What to produce:
Only the first line of the listing and the lines after it, up to and including the one containing "<p>To maintain optimal", should be retyped exactly.

Recorded information:
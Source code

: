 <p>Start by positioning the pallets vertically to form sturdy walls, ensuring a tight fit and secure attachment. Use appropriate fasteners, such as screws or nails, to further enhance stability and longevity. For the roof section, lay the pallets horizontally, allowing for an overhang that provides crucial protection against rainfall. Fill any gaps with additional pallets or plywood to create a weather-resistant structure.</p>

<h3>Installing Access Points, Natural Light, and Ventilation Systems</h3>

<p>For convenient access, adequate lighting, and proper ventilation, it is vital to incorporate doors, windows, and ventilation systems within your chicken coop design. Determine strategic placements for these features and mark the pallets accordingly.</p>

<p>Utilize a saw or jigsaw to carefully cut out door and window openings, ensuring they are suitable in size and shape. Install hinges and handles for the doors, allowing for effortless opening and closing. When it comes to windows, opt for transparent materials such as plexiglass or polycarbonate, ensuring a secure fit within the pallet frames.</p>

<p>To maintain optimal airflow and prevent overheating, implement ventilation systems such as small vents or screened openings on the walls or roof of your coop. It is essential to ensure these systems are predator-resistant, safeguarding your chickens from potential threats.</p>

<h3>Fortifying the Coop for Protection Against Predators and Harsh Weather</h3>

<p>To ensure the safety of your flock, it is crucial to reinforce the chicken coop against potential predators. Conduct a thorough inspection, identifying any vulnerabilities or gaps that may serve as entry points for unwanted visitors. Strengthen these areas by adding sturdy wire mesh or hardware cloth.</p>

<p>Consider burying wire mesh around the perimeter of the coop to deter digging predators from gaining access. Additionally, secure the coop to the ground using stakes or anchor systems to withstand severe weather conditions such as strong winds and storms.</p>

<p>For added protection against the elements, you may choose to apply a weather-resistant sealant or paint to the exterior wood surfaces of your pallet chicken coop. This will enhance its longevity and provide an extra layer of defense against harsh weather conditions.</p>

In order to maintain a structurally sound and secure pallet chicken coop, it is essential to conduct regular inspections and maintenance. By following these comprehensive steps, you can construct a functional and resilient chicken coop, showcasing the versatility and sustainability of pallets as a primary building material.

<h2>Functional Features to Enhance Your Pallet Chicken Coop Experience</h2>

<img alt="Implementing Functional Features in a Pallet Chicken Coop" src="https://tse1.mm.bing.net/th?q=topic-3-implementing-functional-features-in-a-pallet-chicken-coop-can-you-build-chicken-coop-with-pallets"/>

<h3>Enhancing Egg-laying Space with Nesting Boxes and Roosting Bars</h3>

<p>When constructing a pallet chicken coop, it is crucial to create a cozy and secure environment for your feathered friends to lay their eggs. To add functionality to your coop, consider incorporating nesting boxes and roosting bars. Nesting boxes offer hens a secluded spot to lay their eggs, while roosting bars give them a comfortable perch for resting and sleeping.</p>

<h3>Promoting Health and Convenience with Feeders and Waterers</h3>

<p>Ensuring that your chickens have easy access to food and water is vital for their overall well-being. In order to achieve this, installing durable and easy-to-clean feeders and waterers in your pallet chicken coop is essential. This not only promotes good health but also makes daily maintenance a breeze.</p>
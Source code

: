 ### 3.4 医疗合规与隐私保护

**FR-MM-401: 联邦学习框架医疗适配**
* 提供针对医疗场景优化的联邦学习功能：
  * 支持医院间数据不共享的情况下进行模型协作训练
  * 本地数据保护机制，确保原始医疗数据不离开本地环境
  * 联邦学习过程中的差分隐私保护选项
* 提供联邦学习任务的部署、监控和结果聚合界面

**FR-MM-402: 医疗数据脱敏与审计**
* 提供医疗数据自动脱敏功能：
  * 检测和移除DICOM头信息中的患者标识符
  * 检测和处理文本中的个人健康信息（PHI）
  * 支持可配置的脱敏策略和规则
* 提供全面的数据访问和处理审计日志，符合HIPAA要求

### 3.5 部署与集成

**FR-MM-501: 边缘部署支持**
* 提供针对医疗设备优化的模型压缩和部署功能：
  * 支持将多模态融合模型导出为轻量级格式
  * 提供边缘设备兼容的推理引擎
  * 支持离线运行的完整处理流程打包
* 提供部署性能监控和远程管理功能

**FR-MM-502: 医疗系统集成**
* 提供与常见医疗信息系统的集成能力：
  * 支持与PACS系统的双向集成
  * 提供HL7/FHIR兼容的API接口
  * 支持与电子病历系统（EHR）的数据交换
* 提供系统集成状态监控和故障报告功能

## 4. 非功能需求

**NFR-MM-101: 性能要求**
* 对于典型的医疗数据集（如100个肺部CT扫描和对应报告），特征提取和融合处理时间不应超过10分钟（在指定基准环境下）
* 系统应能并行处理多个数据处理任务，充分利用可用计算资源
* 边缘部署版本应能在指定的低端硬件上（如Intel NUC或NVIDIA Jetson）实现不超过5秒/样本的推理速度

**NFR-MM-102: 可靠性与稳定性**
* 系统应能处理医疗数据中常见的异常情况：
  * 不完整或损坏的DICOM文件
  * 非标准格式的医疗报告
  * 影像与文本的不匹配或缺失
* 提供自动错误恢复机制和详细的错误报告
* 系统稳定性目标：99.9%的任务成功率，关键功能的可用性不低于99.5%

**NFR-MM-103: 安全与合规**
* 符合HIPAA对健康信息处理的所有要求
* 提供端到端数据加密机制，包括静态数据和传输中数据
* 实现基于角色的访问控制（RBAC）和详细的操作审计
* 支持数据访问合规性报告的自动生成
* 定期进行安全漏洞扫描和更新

Response below:
Source code

: <p>Start by positioning the pallets vertically to form sturdy walls, ensuring a tight fit and secure attachment. Use appropriate fasteners, such as screws or nails, to further enhance stability and longevity. For the roof section, lay the pallets horizontally, allowing for an overhang that provides crucial protection against rainfall. Fill any gaps with additional pallets or plywood to create a weather-resistant structure.</p>

<h3>Installing Access Points, Natural Light, and Ventilation Systems</h3>

<p>For convenient access, adequate lighting, and proper ventilation, it is vital to incorporate doors, windows, and ventilation systems within your chicken coop design. Determine strategic placements for these features and mark the pallets accordingly.</p>

<p>Utilize a saw or jigsaw to carefully cut out door and window openings, ensuring they are suitable in size and shape. Install hinges and handles for the doors, allowing for effortless opening and closing. When it comes to windows, opt for transparent materials such as plexiglass or polycarbonate, ensuring a secure fit within the pallet frames.</p>

<p>To maintain optimal airflow and prevent overheating, implement ventilation systems such as small vents or screened openings on the walls or roof of your coop. It is essential to ensure these systems are predator-resistant, safeguarding your chickens from potential threats.</p>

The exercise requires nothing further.